Postfix Queue ManagementInformation about the active queue is kept in memory. The active queue size is limited to a multiple of the number of simultaneous delivery processes. This queue size limititation is chosen on purpose. The queue manager should never run out of working memory because of a peak message workload. One of the worst things that can happen is that the mail system gets wedged because the queue no longer fits in memory, and stays wedged until someone throws away enough messages that the queue fits in memory again (or increases the UNIX memory resource limit by a sufficient amount). To avoid such disasters, the Postfix queue manager enforces an upper bound on the amount of memory that it needs, so that it stays in control.
A similar memory-saving trick has been in wide use for decennia. Instead of reading whole files into memory, programs use fixed-size buffers that act as windows onto those files. The size of a file has no effect on the amount of memory needed to read its contents. The Postfix active queue is just a window onto a larger queue.
Postfix tries to be a good network neighbor. When delivering mail to a site, Postfix will initially make no more than two simultaneous connections. As long as deliveries succeed, the concurrency slowly increases up to some configurable limit (or until the host or network is unable to handle the load); concurrency is decreased in case of trouble. For those familiar with TCP/IP implementation details, Vmailer implements its own analogon of the TCP slow start algorithm
Apart from the thundering herd controls, the Postfix delivery strategy is based on round-robin selection and random walks. The queue manager sorts message recipients in the active queue by destination domain, makes round-robin walks along all domain queues, and makes random walks within each domain queue.
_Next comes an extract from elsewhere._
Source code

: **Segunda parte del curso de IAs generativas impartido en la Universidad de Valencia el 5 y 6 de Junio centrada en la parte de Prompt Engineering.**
On the average, Postfix will do simultaneous deliveries to the same domain only when there is not enough work to keep all outbound SMTP channels busy. So, when AOL goes offline and comes back, it will not stop the system from delivering to other sites.
I think that many mailer benchmarks are misleading because they emphasize the mail exploder function. As I found, delivering messages with only one recipient is disgustingly slow. Even with my own mailer it takes a high-end machine to deliver 1,000,000 different messages in a day. To me, these results felt like "the emperor is wearing no clothes".